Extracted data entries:
────────────────────────────────────────

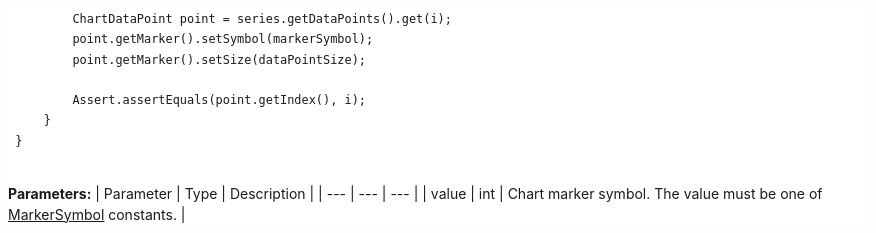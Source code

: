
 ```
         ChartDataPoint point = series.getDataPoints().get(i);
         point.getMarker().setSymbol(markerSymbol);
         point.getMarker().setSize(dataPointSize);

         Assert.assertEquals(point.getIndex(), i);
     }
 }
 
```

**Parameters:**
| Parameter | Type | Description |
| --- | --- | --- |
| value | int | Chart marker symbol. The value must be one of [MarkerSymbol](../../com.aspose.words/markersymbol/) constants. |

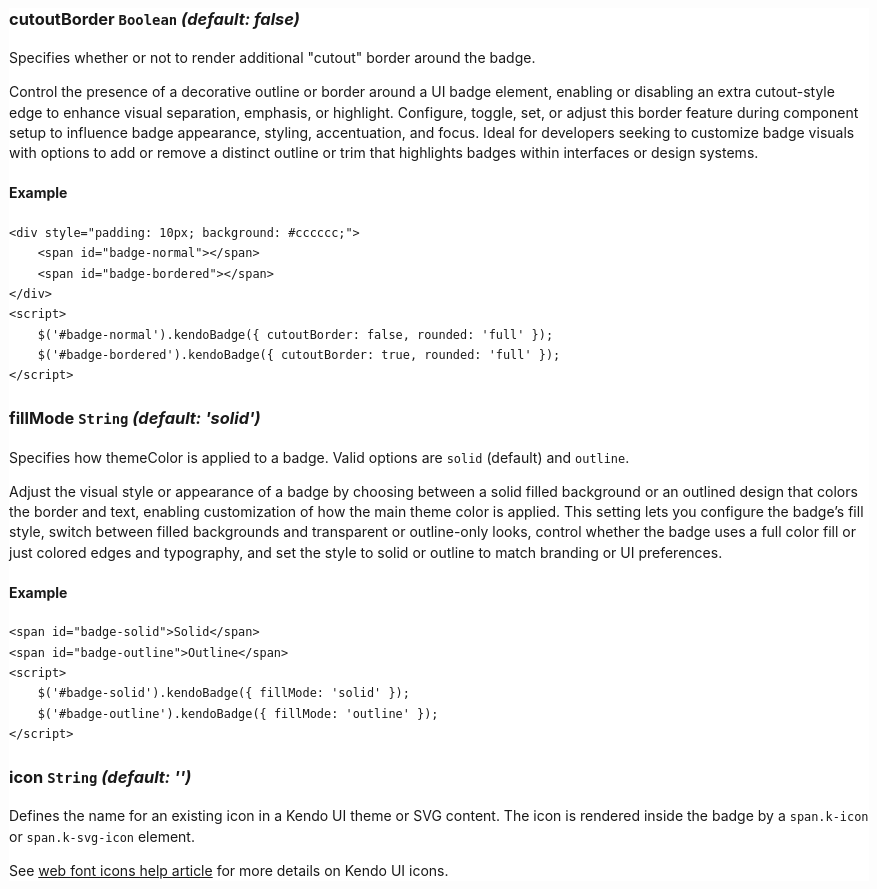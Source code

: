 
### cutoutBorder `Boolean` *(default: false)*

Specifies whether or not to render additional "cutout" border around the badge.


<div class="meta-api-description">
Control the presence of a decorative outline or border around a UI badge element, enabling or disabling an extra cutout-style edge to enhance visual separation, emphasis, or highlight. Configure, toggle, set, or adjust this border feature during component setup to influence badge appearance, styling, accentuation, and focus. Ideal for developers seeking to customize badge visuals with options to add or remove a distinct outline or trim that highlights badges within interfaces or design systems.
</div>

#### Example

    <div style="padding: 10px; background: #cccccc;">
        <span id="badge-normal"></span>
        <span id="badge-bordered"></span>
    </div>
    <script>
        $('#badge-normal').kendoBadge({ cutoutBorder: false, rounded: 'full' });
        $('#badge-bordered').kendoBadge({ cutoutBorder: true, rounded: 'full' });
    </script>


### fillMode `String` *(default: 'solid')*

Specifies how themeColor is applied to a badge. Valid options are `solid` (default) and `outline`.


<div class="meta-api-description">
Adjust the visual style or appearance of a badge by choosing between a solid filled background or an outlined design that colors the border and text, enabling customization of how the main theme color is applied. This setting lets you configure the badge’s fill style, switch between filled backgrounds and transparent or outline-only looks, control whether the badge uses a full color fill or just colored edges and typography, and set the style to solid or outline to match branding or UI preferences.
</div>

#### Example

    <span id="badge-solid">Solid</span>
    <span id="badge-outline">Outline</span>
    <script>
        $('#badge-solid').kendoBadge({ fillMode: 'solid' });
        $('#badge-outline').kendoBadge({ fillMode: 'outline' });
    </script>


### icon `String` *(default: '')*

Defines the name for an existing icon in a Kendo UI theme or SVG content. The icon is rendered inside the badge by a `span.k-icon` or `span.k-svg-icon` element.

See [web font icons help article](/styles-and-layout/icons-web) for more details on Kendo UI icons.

────────────────────────────────────────

## Task goal
Write the data out again exactly, but without its images.

## Answer box
Source code

:
 ```
         ChartDataPoint point = series.getDataPoints().get(i);
         point.getMarker().setSymbol(markerSymbol);
         point.getMarker().setSize(dataPointSize);

         Assert.assertEquals(point.getIndex(), i);
     }
 }
 
```

**Parameters:**
| Parameter | Type | Description |
| --- | --- | --- |
| value | int | Chart marker symbol. The value must be one of [MarkerSymbol](../../com.aspose.words/markersymbol/) constants. |

Source code

: 
### cutoutBorder `Boolean` *(default: false)*

Specifies whether or not to render additional "cutout" border around the badge.


<div class="meta-api-description">
Control the presence of a decorative outline or border around a UI badge element, enabling or disabling an extra cutout-style edge to enhance visual separation, emphasis, or highlight. Configure, toggle, set, or adjust this border feature during component setup to influence badge appearance, styling, accentuation, and focus. Ideal for developers seeking to customize badge visuals with options to add or remove a distinct outline or trim that highlights badges within interfaces or design systems.
</div>

#### Example

    <div style="padding: 10px; background: #cccccc;">
        <span id="badge-normal"></span>
        <span id="badge-bordered"></span>
    </div>
    <script>
        $('#badge-normal').kendoBadge({ cutoutBorder: false, rounded: 'full' });
        $('#badge-bordered').kendoBadge({ cutoutBorder: true, rounded: 'full' });
    </script>


### fillMode `String` *(default: 'solid')*

Specifies how themeColor is applied to a badge. Valid options are `solid` (default) and `outline`.


<div class="meta-api-description">
Adjust the visual style or appearance of a badge by choosing between a solid filled background or an outlined design that colors the border and text, enabling customization of how the main theme color is applied. This setting lets you configure the badge’s fill style, switch between filled backgrounds and transparent or outline-only looks, control whether the badge uses a full color fill or just colored edges and typography, and set the style to solid or outline to match branding or UI preferences.
</div>

#### Example

    <span id="badge-solid">Solid</span>
    <span id="badge-outline">Outline</span>
    <script>
        $('#badge-solid').kendoBadge({ fillMode: 'solid' });
        $('#badge-outline').kendoBadge({ fillMode: 'outline' });
    </script>


### icon `String` *(default: '')*

Defines the name for an existing icon in a Kendo UI theme or SVG content. The icon is rendered inside the badge by a `span.k-icon` or `span.k-svg-icon` element.

See [web font icons help article](/styles-and-layout/icons-web) for more details on Kendo UI icons.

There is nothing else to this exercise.